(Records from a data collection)
--- --- ---
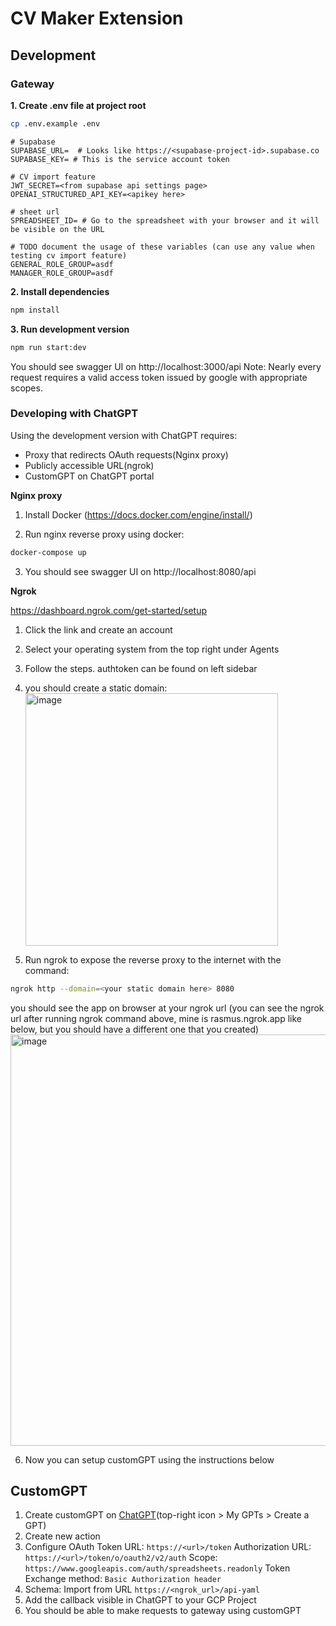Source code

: # CV Maker Extension

## Development

### Gateway

**1. Create .env file at project root**

```bash
cp .env.example .env
```

```
# Supabase
SUPABASE_URL=  # Looks like https://<supabase-project-id>.supabase.co
SUPABASE_KEY= # This is the service account token

# CV import feature
JWT_SECRET=<from supabase api settings page>
OPENAI_STRUCTURED_API_KEY=<apikey here>

# sheet url
SPREADSHEET_ID= # Go to the spreadsheet with your browser and it will be visible on the URL

# TODO document the usage of these variables (can use any value when testing cv import feature)
GENERAL_ROLE_GROUP=asdf
MANAGER_ROLE_GROUP=asdf
```

**2. Install dependencies**

```bash
npm install
```

**3. Run development version**

```bash
npm run start:dev
```

You should see swagger UI on http://localhost:3000/api
Note: Nearly every request requires a valid access token issued by google with appropriate scopes.

### Developing with ChatGPT

Using the development version with ChatGPT requires:

- Proxy that redirects OAuth requests(Nginx proxy)
- Publicly accessible URL(ngrok)
- CustomGPT on ChatGPT portal

**Nginx proxy**

1. Install Docker (https://docs.docker.com/engine/install/)

2. Run nginx reverse proxy using docker:

```bash
docker-compose up
```

3. You should see swagger UI on http://localhost:8080/api

**Ngrok**

https://dashboard.ngrok.com/get-started/setup

1. Click the link and create an account
2. Select your operating system from the top right under Agents
3. Follow the steps. authtoken can be found on left sidebar
4. you should create a static domain:
   <img width="404" alt="image" src="https://github.com/user-attachments/assets/994bcebf-a3e3-44fc-b0fc-f204d536dba4">

5. Run ngrok to expose the reverse proxy to the internet with the command:

```bash
ngrok http --domain=<your static domain here> 8080
```

you should see the app on browser at your ngrok url
(you can see the ngrok url after running ngrok command above, mine is rasmus.ngrok.app like below, but you should have a different one that you created)
<img width="658" alt="image" src="https://github.com/user-attachments/assets/8ed33e1c-a29a-4635-b4c4-6eef895141da">

6. Now you can setup customGPT using the instructions below

## CustomGPT

1. Create customGPT on [ChatGPT](https://chatgpt.com/)(top-right icon > My GPTs > Create a GPT)
2. Create new action
3. Configure OAuth
   Token URL: `https://<url>/token`
   Authorization URL: `https://<url>/token/o/oauth2/v2/auth`
   Scope: `https://www.googleapis.com/auth/spreadsheets.readonly`
   Token Exchange method: `Basic Authorization header`
4. Schema: Import from URL `https://<ngrok_url>/api-yaml`
5. Add the callback visible in ChatGPT to your GCP Project
6. You should be able to make requests to gateway using customGPT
--- --- ---
* WHAT TO PRODUCE
Exactly the lines above from the one with "Run development version**" to the one with "you should see the", both included, are to be quoted; leave the rest out.

* SOLUTION TO THIS EXERCISE
**3. Run development version**

```bash
npm run start:dev
```

You should see swagger UI on http://localhost:3000/api
Note: Nearly every request requires a valid access token issued by google with appropriate scopes.

### Developing with ChatGPT

Using the development version with ChatGPT requires:

- Proxy that redirects OAuth requests(Nginx proxy)
- Publicly accessible URL(ngrok)
- CustomGPT on ChatGPT portal

**Nginx proxy**

1. Install Docker (https://docs.docker.com/engine/install/)

2. Run nginx reverse proxy using docker:

```bash
docker-compose up
```

3. You should see swagger UI on http://localhost:8080/api

**Ngrok**

https://dashboard.ngrok.com/get-started/setup

1. Click the link and create an account
2. Select your operating system from the top right under Agents
3. Follow the steps. authtoken can be found on left sidebar
4. you should create a static domain:
   <img width="404" alt="image" src="https://github.com/user-attachments/assets/994bcebf-a3e3-44fc-b0fc-f204d536dba4">

5. Run ngrok to expose the reverse proxy to the internet with the command:

```bash
ngrok http --domain=<your static domain here> 8080
```

you should see the app on browser at your ngrok url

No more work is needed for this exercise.